Out of the blue, former FBI colleague Joe Merriwether (Jeffrey Dean Morgan) and his partner Katherine Cowles (Abbie Cornish) approach Clancy to help them hunt a serial killer, who is targeting seemingly random men, women and children.

"I got the super-duper, deluxe edition of what people now call intuition," Clancy explains to Cowles, who is initially sceptical of the medic's gift.

She is dumbfounded when Clancy deduces the link between the victims and helps them to edge closer to the perpetrator, Charles Ambrose (Farrell).

Complicating matters, Ambrose also has psychic abilities, which far outstrip Clancy.

A tense game of cat and mouse plays out between the killer and his pursuers.

"It's a trap," warns Clancy, glimpsing the dangers ahead. "He's way ahead of us and we're doing exactly what he wants us to do."

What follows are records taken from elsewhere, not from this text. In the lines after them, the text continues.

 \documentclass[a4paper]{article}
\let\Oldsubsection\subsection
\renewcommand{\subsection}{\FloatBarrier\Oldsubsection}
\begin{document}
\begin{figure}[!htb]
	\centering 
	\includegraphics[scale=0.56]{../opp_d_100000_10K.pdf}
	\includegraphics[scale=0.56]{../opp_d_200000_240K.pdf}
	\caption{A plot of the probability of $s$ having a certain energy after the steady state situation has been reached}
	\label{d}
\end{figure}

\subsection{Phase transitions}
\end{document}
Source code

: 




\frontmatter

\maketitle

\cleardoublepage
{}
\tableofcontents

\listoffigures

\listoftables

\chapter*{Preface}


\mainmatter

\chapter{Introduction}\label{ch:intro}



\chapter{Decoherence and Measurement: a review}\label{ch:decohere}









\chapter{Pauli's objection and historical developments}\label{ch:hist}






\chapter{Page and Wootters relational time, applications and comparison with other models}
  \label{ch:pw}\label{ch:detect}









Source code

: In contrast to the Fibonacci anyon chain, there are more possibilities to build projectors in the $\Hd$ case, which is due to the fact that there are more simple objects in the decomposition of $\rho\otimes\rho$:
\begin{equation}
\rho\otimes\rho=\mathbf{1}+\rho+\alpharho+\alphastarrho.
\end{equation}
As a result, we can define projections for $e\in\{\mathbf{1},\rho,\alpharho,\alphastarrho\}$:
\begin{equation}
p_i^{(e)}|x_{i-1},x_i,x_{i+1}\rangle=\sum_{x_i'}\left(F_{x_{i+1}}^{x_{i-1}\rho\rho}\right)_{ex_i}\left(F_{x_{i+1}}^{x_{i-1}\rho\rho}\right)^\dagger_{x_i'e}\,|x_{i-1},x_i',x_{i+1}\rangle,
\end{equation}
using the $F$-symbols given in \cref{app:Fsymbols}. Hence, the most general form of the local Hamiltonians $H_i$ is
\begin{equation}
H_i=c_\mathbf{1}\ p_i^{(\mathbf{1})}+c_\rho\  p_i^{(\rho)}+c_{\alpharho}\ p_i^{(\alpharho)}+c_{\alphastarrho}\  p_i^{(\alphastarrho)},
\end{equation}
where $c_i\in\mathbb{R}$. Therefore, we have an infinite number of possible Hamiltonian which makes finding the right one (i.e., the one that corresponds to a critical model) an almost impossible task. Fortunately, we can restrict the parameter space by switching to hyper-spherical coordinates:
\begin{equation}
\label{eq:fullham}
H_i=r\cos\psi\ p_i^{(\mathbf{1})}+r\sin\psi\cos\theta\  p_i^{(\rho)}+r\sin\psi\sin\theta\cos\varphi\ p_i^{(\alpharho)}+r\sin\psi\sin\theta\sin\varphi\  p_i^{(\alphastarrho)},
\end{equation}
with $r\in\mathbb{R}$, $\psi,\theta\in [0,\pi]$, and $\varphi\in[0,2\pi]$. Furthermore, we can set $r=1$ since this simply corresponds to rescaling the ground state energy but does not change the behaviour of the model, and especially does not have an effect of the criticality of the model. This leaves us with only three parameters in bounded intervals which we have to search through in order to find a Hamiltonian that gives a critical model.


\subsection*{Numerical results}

Solace is blessed with a solid opening half that lures Hopkins' wise old coot out of retirement in pursuit of a wily nemesis.

Once the method behind the killer's madness is revealed, it's evident where the film is going and Poyart dutifully heads there with the minimum of fuss and few pulse-quickening set pieces.

Morgan and Cornish are both short-changed as ballsy cops, who harbour painful secrets, while Farrell remains largely off screen until the anticlimactic, mind-bending final showdown.